Breaking news: Security flaw supposedly found in Intel's hyperthreading implementation

Page 2 - Seeking answers? Join the AnandTech community: where nearly half-a-million members share solutions and discuss the latest tech.

dmens

Platinum Member
Mar 18, 2005
2,275
965
136
I find it amusing that so many people here assume P4's SMT implementation is for show and has no performance benefits even though many workloads benefit from fine-grained multithreading, and not just "multitasking" either. It's been documented for years. Then again, if the only benchmarks run are games, there won't be any improvement.

This sounds like a case of fanboyism... especially when they blithely assert that Power and SPARC do SMT "correctly". LOL!

Naturally certain loads will suffer from the resource sharing... but considering the fact that the way resources are shared can be manipulated in software (in multiple ways, no less) or turned off entirely on the fly, only a very small percentage of legacy code actually suffer a performance hit.

By the way, SMT was not a backhanded attempt to overcome P4's deficiencies post-Willamette. It was there from the very beginning.
 

Munky

Diamond Member
Feb 5, 2005
9,372
0
76
I thought hyperthreading was just a technique they used on a p4 that sort of separates the pipeline into logical units, so when there's a stall, it doesn't stall the whole pipeline, only part of it. Correct me if I'm wrong, but this is needed on a p4 because of it's long pipeline and the huge performance hit it takes if there's a stall.

AMD, on the other hand, has a shorter pipeline, and takes less of a hit when there's a stall. So, supposing no stall occurs, does hyperthreading do anything then? Does it REALLY let the p4 execute 2 threads simultaneously, or is it just a trick to boost performcance in certain cases?
 

dmens

Platinum Member
Mar 18, 2005
2,275
965
136
paper

its got some marketing bs, ignore it and go to the parts on the pipes and architectural state. and yes, it can execute two threads simultaneously.

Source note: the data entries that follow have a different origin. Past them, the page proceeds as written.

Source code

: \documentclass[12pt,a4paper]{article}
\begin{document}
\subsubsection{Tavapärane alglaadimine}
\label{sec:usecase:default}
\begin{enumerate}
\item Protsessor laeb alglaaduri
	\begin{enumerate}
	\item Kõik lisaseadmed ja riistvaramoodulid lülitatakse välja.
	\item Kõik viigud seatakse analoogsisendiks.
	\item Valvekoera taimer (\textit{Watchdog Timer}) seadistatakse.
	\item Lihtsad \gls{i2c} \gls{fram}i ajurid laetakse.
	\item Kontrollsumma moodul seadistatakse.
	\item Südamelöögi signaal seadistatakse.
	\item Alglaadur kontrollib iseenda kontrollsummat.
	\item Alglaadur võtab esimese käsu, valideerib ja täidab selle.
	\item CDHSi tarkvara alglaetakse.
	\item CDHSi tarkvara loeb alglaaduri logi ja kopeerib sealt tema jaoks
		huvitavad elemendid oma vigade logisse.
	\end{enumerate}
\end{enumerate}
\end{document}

smt was not designed to "fix" more severe flush penalties with a longer global pipe. that problem was supposed to be handled with speculation / replay. smt was designed to use resources when available by bringing in another thread, because stalls occur frequently no matter what.
 

Duvie

Elite Member
Feb 5, 2001
16,215
0
71
Originally posted by: dmens
I find it amusing that so many people here assume P4's SMT implementation is for show and has no performance benefits even though many workloads benefit from fine-grained multithreading, and not just "multitasking" either. It's been documented for years. Then again, if the only benchmarks run are games, there won't be any improvement.

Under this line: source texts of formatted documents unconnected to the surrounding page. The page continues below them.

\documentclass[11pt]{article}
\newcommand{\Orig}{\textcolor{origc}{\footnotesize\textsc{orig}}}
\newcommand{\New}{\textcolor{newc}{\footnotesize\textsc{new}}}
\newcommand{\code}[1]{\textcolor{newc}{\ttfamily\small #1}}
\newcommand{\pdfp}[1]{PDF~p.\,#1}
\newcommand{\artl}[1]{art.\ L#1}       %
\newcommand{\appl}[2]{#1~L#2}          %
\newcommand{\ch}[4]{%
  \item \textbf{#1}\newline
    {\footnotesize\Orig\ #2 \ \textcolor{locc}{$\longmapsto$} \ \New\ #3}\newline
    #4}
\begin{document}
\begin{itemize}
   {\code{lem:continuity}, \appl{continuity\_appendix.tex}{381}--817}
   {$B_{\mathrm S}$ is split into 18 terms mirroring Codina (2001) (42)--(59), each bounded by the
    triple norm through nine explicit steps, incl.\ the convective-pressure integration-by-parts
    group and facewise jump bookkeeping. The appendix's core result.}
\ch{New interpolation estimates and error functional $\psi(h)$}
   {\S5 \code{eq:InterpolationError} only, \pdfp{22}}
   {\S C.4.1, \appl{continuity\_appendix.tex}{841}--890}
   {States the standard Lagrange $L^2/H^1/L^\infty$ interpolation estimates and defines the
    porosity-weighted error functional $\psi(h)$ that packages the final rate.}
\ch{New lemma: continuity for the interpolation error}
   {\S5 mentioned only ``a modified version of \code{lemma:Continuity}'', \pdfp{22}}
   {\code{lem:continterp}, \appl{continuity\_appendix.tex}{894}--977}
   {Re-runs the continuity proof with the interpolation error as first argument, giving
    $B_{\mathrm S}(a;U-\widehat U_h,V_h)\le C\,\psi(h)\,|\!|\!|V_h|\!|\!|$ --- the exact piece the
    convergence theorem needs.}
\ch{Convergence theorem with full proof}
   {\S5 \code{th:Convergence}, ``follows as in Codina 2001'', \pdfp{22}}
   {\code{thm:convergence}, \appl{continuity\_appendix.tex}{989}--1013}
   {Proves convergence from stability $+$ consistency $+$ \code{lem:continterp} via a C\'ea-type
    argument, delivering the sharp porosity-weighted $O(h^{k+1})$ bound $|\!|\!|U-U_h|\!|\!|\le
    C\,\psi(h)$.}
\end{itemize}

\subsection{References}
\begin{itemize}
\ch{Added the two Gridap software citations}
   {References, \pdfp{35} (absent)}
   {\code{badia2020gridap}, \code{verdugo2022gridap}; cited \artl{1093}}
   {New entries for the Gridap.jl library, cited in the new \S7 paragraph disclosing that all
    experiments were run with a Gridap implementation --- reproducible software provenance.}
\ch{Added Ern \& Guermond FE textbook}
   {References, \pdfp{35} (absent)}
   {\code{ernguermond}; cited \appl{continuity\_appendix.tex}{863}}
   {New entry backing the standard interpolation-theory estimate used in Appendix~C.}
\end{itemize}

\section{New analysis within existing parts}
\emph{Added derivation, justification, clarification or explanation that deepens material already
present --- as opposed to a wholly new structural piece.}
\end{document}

This sounds like a case of fanboyism... especially when they blithely assert that Power and SPARC do SMT "correctly". LOL!

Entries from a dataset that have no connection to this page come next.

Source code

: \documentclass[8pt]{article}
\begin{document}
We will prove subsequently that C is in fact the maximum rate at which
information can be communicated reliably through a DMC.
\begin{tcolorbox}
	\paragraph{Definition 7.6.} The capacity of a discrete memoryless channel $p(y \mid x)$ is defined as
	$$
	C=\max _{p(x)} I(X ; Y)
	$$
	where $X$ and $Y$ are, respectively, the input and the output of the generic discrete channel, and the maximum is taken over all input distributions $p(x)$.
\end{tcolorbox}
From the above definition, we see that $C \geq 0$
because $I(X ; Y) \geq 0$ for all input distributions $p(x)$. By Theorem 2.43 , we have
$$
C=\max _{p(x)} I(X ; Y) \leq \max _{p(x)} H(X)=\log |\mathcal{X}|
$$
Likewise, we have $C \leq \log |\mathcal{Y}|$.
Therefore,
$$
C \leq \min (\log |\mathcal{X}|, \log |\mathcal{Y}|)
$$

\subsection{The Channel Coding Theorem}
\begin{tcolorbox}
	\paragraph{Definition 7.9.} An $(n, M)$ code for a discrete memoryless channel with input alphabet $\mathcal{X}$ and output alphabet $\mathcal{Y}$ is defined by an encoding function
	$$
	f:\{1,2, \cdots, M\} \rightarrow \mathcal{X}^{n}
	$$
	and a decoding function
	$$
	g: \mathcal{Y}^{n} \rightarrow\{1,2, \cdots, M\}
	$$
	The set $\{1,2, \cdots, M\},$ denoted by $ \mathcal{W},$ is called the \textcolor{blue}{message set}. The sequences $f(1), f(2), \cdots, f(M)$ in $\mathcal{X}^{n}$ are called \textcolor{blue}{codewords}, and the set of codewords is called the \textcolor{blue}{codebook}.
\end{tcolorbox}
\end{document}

Naturally certain loads will suffer from the resource sharing... but considering the fact that the way resources are shared can be manipulated in software (in multiple ways, no less) or turned off entirely on the fly, only a very small percentage of legacy code actually suffer a performance hit.

By the way, SMT was not a backhanded attempt to overcome P4's deficiencies post-Willamette. It was there from the very beginning.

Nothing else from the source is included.